[Items listed in a dataset]
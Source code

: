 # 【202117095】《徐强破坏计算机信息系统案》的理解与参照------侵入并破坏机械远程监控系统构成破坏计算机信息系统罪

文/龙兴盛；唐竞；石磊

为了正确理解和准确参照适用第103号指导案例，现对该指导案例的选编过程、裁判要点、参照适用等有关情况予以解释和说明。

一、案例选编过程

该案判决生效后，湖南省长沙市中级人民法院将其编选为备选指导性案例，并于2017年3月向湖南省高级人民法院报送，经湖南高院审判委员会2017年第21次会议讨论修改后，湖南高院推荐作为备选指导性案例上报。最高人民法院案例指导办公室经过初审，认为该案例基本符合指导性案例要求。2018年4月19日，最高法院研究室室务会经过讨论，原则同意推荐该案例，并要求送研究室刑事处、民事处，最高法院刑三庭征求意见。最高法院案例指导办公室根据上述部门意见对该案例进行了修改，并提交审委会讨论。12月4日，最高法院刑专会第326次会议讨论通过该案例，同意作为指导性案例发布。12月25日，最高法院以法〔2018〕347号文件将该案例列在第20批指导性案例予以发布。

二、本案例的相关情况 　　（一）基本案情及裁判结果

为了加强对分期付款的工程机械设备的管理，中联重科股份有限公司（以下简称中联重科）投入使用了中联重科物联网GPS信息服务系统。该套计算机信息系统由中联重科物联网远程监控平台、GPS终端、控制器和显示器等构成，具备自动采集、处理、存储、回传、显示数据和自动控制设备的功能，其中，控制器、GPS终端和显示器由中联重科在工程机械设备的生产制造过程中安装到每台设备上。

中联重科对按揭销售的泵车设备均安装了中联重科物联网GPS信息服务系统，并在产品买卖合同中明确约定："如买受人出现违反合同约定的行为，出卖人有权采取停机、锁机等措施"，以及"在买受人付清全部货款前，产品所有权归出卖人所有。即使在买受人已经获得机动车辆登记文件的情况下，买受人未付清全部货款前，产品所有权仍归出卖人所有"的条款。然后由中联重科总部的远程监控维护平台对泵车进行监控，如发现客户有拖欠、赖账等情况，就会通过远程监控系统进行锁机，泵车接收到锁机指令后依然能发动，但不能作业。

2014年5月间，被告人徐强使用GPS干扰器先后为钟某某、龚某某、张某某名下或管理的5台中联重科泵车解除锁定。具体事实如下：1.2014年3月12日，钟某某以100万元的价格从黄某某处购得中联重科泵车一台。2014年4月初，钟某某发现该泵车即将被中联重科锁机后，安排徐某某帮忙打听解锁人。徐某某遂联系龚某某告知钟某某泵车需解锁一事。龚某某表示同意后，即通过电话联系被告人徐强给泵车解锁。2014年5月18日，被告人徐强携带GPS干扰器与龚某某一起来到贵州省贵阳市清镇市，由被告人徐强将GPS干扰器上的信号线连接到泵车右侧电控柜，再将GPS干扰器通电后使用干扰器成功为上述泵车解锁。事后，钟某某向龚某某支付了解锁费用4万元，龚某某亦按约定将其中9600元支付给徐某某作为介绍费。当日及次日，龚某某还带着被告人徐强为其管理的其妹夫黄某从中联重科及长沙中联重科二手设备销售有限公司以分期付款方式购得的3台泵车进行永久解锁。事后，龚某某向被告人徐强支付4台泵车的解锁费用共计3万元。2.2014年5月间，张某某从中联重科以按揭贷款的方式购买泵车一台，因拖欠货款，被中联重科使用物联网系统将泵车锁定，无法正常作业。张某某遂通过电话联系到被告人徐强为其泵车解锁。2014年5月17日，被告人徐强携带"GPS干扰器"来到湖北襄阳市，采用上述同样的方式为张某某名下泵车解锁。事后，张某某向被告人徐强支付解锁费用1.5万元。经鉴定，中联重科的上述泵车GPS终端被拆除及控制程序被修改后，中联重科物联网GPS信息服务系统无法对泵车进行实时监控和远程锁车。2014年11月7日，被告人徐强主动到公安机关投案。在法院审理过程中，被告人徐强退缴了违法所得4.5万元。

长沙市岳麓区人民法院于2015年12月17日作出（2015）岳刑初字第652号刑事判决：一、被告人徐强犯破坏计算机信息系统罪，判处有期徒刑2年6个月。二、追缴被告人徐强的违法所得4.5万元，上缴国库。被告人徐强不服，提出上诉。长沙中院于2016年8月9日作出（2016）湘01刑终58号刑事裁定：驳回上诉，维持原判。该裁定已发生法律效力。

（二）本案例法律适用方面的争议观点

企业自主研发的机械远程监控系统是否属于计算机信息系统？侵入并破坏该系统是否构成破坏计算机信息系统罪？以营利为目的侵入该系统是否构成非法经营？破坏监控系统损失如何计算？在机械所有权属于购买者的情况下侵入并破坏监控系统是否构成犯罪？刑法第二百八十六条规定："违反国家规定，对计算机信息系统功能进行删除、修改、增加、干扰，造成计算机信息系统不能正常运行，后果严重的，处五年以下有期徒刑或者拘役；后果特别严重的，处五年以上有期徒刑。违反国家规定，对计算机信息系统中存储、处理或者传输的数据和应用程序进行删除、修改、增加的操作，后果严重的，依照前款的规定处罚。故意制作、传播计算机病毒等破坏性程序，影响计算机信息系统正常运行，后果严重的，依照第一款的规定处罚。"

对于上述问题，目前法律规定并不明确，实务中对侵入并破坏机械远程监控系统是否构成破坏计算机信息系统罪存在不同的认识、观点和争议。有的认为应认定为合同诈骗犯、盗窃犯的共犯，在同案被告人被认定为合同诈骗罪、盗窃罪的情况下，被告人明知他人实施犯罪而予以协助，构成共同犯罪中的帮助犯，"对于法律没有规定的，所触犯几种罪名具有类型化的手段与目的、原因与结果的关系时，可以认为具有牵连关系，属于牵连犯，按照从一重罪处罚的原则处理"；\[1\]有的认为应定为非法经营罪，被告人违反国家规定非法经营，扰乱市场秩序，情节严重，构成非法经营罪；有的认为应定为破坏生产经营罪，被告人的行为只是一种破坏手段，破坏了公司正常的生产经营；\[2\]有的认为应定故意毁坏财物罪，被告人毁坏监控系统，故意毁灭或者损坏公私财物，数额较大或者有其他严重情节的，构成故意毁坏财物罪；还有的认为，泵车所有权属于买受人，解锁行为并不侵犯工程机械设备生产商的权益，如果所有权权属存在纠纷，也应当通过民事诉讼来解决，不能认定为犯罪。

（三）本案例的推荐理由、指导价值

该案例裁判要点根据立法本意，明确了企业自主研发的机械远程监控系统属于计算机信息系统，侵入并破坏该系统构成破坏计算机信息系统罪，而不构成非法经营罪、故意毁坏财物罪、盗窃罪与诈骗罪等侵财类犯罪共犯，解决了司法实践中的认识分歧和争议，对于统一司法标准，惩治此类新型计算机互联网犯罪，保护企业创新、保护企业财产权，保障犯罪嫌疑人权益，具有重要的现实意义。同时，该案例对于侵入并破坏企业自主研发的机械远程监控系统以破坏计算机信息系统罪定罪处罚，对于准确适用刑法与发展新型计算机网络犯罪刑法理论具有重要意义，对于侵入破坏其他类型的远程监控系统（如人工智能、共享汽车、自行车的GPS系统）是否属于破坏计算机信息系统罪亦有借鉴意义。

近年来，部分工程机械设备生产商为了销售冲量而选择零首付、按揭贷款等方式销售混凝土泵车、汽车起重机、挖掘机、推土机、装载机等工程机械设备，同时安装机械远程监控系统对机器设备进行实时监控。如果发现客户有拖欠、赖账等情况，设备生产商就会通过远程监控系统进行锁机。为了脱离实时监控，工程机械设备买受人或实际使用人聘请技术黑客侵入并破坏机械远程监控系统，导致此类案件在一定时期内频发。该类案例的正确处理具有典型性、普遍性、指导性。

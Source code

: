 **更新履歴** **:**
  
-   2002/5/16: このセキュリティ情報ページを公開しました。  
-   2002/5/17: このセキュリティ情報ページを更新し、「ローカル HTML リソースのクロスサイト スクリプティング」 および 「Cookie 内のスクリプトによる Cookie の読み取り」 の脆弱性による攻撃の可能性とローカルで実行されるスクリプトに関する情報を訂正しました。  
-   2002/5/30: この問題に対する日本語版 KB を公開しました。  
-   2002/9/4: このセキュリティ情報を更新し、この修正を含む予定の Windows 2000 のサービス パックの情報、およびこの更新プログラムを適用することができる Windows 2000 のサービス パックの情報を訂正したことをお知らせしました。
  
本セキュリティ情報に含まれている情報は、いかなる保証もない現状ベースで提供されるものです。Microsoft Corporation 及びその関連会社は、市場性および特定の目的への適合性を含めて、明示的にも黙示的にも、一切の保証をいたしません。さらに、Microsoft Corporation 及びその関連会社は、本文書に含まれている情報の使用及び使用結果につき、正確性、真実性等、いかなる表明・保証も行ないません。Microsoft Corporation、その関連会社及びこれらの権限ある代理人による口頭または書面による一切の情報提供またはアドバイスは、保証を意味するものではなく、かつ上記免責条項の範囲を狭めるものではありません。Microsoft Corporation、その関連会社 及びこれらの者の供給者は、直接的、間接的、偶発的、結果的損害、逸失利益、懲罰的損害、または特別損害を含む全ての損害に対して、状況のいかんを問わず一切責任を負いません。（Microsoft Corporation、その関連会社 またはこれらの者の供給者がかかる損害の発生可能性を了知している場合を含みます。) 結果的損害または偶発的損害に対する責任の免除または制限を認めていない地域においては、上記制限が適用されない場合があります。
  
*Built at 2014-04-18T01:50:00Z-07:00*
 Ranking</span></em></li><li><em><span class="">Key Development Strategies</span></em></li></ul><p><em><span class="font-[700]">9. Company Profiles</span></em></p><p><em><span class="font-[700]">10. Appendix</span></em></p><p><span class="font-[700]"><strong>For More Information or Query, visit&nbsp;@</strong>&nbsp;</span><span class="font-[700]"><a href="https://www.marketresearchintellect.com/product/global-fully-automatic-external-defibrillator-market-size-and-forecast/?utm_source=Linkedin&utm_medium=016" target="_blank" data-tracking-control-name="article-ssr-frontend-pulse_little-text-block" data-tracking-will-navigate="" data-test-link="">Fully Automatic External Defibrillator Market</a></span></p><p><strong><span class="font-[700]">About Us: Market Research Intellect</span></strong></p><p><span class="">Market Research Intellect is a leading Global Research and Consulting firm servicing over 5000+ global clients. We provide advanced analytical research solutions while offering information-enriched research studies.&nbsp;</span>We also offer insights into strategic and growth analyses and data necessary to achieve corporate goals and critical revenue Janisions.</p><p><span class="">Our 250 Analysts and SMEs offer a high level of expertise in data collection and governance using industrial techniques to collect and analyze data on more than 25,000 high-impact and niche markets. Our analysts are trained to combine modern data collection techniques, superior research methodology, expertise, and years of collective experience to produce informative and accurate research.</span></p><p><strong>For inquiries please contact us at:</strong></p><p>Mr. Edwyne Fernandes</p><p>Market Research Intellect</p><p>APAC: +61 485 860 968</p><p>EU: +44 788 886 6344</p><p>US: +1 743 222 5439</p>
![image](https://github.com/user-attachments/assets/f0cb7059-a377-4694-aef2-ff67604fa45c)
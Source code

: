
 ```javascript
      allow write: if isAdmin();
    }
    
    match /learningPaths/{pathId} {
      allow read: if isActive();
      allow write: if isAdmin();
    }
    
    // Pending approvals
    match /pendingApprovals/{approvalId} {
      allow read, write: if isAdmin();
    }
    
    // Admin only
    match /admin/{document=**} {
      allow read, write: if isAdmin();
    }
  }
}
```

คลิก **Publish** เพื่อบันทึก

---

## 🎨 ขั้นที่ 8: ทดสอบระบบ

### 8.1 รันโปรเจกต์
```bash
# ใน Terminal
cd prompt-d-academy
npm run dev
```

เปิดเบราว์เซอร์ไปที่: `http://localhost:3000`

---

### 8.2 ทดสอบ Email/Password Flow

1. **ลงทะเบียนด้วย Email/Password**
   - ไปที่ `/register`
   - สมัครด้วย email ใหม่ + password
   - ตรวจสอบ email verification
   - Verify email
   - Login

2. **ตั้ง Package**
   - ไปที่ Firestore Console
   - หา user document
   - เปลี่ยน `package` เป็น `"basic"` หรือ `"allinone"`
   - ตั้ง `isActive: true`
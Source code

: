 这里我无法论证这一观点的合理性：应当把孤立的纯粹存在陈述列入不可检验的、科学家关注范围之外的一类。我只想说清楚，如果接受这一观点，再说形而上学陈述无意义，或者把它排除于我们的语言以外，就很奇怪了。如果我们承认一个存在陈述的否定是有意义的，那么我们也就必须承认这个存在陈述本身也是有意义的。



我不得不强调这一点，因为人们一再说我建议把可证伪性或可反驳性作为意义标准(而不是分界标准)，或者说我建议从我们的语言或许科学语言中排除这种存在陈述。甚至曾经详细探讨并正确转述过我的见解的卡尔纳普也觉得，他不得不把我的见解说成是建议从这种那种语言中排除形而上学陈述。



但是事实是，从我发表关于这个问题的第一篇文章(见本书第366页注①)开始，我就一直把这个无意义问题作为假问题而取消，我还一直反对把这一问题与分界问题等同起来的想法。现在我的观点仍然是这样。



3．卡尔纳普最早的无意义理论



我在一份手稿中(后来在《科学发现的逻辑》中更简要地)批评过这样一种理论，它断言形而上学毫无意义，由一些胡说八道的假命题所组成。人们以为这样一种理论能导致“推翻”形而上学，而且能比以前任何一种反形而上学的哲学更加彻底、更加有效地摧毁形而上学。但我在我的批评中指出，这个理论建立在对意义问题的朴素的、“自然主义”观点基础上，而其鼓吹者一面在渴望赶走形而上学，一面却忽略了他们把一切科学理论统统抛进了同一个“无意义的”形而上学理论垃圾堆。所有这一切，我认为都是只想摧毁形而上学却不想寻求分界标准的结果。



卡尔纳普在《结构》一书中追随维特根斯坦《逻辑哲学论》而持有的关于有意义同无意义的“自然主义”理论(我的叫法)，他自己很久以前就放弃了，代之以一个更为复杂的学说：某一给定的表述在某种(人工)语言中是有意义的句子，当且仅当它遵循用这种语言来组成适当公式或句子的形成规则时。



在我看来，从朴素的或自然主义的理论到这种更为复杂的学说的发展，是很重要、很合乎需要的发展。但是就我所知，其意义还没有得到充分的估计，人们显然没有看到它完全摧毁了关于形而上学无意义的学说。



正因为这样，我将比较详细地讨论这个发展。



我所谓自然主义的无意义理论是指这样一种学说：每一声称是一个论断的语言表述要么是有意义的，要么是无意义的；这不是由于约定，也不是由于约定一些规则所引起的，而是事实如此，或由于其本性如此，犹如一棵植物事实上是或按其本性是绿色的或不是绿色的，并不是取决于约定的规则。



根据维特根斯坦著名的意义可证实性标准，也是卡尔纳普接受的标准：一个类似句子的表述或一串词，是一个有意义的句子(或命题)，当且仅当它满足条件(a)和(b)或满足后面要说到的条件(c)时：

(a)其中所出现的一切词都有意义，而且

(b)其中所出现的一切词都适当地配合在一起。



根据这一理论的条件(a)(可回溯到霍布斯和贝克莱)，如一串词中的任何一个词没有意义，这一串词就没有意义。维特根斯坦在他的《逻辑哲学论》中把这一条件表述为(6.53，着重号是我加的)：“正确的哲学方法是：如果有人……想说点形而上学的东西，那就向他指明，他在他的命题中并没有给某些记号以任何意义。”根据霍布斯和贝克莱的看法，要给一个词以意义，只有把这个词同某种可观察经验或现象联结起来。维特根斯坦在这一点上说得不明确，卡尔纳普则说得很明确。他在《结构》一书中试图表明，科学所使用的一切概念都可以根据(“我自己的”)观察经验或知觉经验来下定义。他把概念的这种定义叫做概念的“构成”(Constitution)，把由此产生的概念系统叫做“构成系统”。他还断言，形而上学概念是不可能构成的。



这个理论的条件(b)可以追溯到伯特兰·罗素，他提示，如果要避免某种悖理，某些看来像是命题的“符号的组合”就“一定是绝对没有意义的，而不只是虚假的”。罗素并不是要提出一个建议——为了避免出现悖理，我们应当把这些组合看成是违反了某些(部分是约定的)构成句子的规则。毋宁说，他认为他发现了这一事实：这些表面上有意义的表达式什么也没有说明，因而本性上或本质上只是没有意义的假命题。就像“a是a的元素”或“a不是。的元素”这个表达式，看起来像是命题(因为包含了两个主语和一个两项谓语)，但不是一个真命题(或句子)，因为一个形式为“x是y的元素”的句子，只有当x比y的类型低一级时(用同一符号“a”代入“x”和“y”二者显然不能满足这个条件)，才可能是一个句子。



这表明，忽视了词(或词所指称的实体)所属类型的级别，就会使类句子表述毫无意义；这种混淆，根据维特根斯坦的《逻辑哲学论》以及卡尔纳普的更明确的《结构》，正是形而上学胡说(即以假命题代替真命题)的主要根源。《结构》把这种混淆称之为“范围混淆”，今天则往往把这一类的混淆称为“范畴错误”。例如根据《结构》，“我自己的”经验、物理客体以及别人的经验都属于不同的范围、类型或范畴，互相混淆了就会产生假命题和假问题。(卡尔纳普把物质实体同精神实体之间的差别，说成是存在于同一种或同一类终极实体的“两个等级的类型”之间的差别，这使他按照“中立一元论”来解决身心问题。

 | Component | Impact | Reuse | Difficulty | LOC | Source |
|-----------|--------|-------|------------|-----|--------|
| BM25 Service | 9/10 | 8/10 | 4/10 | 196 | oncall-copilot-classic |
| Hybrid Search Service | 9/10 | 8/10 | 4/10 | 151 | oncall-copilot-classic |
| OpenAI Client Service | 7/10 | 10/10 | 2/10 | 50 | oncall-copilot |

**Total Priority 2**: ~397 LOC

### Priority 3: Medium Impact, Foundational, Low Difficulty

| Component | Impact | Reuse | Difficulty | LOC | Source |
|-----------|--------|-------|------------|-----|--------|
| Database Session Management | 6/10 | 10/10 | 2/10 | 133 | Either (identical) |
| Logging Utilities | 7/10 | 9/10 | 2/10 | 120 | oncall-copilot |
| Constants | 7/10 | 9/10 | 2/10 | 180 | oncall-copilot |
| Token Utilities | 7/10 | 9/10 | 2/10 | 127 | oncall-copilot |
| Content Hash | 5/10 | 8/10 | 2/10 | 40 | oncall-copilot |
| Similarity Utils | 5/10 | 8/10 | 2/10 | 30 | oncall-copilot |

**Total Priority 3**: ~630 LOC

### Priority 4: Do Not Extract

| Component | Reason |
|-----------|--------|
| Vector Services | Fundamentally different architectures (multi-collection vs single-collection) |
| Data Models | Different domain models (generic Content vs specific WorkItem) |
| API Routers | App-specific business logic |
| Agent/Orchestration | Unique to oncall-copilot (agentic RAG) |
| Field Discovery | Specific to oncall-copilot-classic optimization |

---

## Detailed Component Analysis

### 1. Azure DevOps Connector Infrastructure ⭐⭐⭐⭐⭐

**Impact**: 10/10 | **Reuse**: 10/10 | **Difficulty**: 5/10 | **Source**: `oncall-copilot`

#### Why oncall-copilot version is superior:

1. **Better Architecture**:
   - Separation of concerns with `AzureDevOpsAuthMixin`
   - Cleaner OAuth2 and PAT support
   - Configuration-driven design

-- Problem details --
Say how many lines of the records include the word "user", and give nothing but the number.

-- Answer for this exercise --
2